-- Records provided follows --
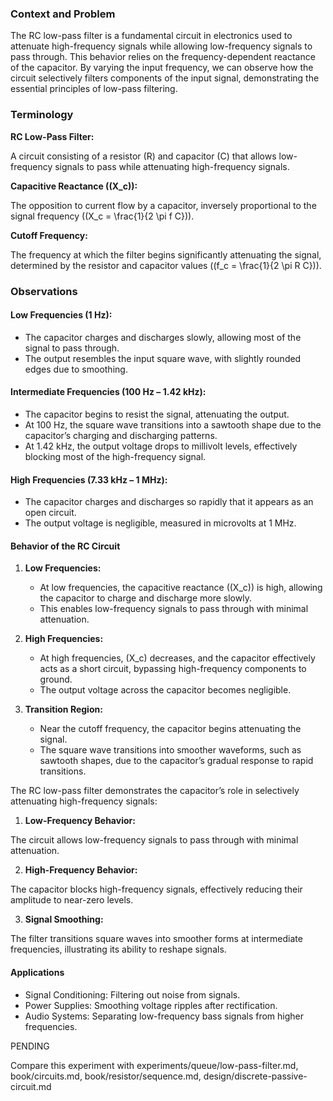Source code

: ### Context and Problem

The RC low-pass filter is a fundamental circuit in electronics used to attenuate high-frequency signals while allowing low-frequency signals to pass through. This behavior relies on the frequency-dependent reactance of the capacitor. By varying the input frequency, we can observe how the circuit selectively filters components of the input signal, demonstrating the essential principles of low-pass filtering.

### Terminology

**RC Low-Pass Filter:**

A circuit consisting of a resistor (R) and capacitor (C) that allows low-frequency signals to pass while attenuating high-frequency signals.

**Capacitive Reactance (\(X_c\)):**

The opposition to current flow by a capacitor, inversely proportional to the signal frequency (\(X_c = \frac{1}{2 \pi f C}\)).

**Cutoff Frequency:**

The frequency at which the filter begins significantly attenuating the signal, determined by the resistor and capacitor values (\(f_c = \frac{1}{2 \pi R C}\)).

### Observations

#### **Low Frequencies (1 Hz):**

- The capacitor charges and discharges slowly, allowing most of the signal to pass through.
- The output resembles the input square wave, with slightly rounded edges due to smoothing.

#### **Intermediate Frequencies (100 Hz – 1.42 kHz):**

- The capacitor begins to resist the signal, attenuating the output.
- At 100 Hz, the square wave transitions into a sawtooth shape due to the capacitor’s charging and discharging patterns.
- At 1.42 kHz, the output voltage drops to millivolt levels, effectively blocking most of the high-frequency signal.

#### **High Frequencies (7.33 kHz – 1 MHz):**

- The capacitor charges and discharges so rapidly that it appears as an open circuit.
- The output voltage is negligible, measured in microvolts at 1 MHz.

#### Behavior of the RC Circuit

1. **Low Frequencies:**
   - At low frequencies, the capacitive reactance (\(X_c\)) is high, allowing the capacitor to charge and discharge more slowly.
   - This enables low-frequency signals to pass through with minimal attenuation.

2. **High Frequencies:**
   - At high frequencies, \(X_c\) decreases, and the capacitor effectively acts as a short circuit, bypassing high-frequency components to ground.
   - The output voltage across the capacitor becomes negligible.

3. **Transition Region:**
   - Near the cutoff frequency, the capacitor begins attenuating the signal.
   - The square wave transitions into smoother waveforms, such as sawtooth shapes, due to the capacitor’s gradual response to rapid transitions.

The RC low-pass filter demonstrates the capacitor’s role in selectively attenuating high-frequency signals:

1. **Low-Frequency Behavior:**

The circuit allows low-frequency signals to pass through with minimal attenuation.

2. **High-Frequency Behavior:**

The capacitor blocks high-frequency signals, effectively reducing their amplitude to near-zero levels.

3. **Signal Smoothing:**

The filter transitions square waves into smoother forms at intermediate frequencies, illustrating its ability to reshape signals.

#### Applications

- Signal Conditioning: Filtering out noise from signals.
- Power Supplies: Smoothing voltage ripples after rectification.
- Audio Systems: Separating low-frequency bass signals from higher frequencies.

PENDING

Compare this experiment with
experiments/queue/low-pass-filter.md,
book/circuits.md,
book/resistor/sequence.md,
design/discrete-passive-circuit.md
-- Records provided concluded --
Quote the preceding records in their entirety, excluding every picture.

§ Exercise solution:
Source code

: ### Context and Problem

The RC low-pass filter is a fundamental circuit in electronics used to attenuate high-frequency signals while allowing low-frequency signals to pass through. This behavior relies on the frequency-dependent reactance of the capacitor. By varying the input frequency, we can observe how the circuit selectively filters components of the input signal, demonstrating the essential principles of low-pass filtering.

### Terminology

**RC Low-Pass Filter:**

A circuit consisting of a resistor (R) and capacitor (C) that allows low-frequency signals to pass while attenuating high-frequency signals.

**Capacitive Reactance (\(X_c\)):**

The opposition to current flow by a capacitor, inversely proportional to the signal frequency (\(X_c = \frac{1}{2 \pi f C}\)).

**Cutoff Frequency:**

The frequency at which the filter begins significantly attenuating the signal, determined by the resistor and capacitor values (\(f_c = \frac{1}{2 \pi R C}\)).

### Observations

#### **Low Frequencies (1 Hz):**

- The capacitor charges and discharges slowly, allowing most of the signal to pass through.
- The output resembles the input square wave, with slightly rounded edges due to smoothing.

#### **Intermediate Frequencies (100 Hz – 1.42 kHz):**

- The capacitor begins to resist the signal, attenuating the output.
- At 100 Hz, the square wave transitions into a sawtooth shape due to the capacitor’s charging and discharging patterns.
- At 1.42 kHz, the output voltage drops to millivolt levels, effectively blocking most of the high-frequency signal.

#### **High Frequencies (7.33 kHz – 1 MHz):**

- The capacitor charges and discharges so rapidly that it appears as an open circuit.
- The output voltage is negligible, measured in microvolts at 1 MHz.

#### Behavior of the RC Circuit

1. **Low Frequencies:**
   - At low frequencies, the capacitive reactance (\(X_c\)) is high, allowing the capacitor to charge and discharge more slowly.
   - This enables low-frequency signals to pass through with minimal attenuation.

2. **High Frequencies:**
   - At high frequencies, \(X_c\) decreases, and the capacitor effectively acts as a short circuit, bypassing high-frequency components to ground.
   - The output voltage across the capacitor becomes negligible.

3. **Transition Region:**
   - Near the cutoff frequency, the capacitor begins attenuating the signal.
   - The square wave transitions into smoother waveforms, such as sawtooth shapes, due to the capacitor’s gradual response to rapid transitions.

The RC low-pass filter demonstrates the capacitor’s role in selectively attenuating high-frequency signals:

1. **Low-Frequency Behavior:**

The circuit allows low-frequency signals to pass through with minimal attenuation.

2. **High-Frequency Behavior:**

The capacitor blocks high-frequency signals, effectively reducing their amplitude to near-zero levels.

3. **Signal Smoothing:**

The filter transitions square waves into smoother forms at intermediate frequencies, illustrating its ability to reshape signals.

#### Applications

- Signal Conditioning: Filtering out noise from signals.
- Power Supplies: Smoothing voltage ripples after rectification.
- Audio Systems: Separating low-frequency bass signals from higher frequencies.

PENDING

Compare this experiment with
experiments/queue/low-pass-filter.md,
book/circuits.md,
book/resistor/sequence.md,
design/discrete-passive-circuit.md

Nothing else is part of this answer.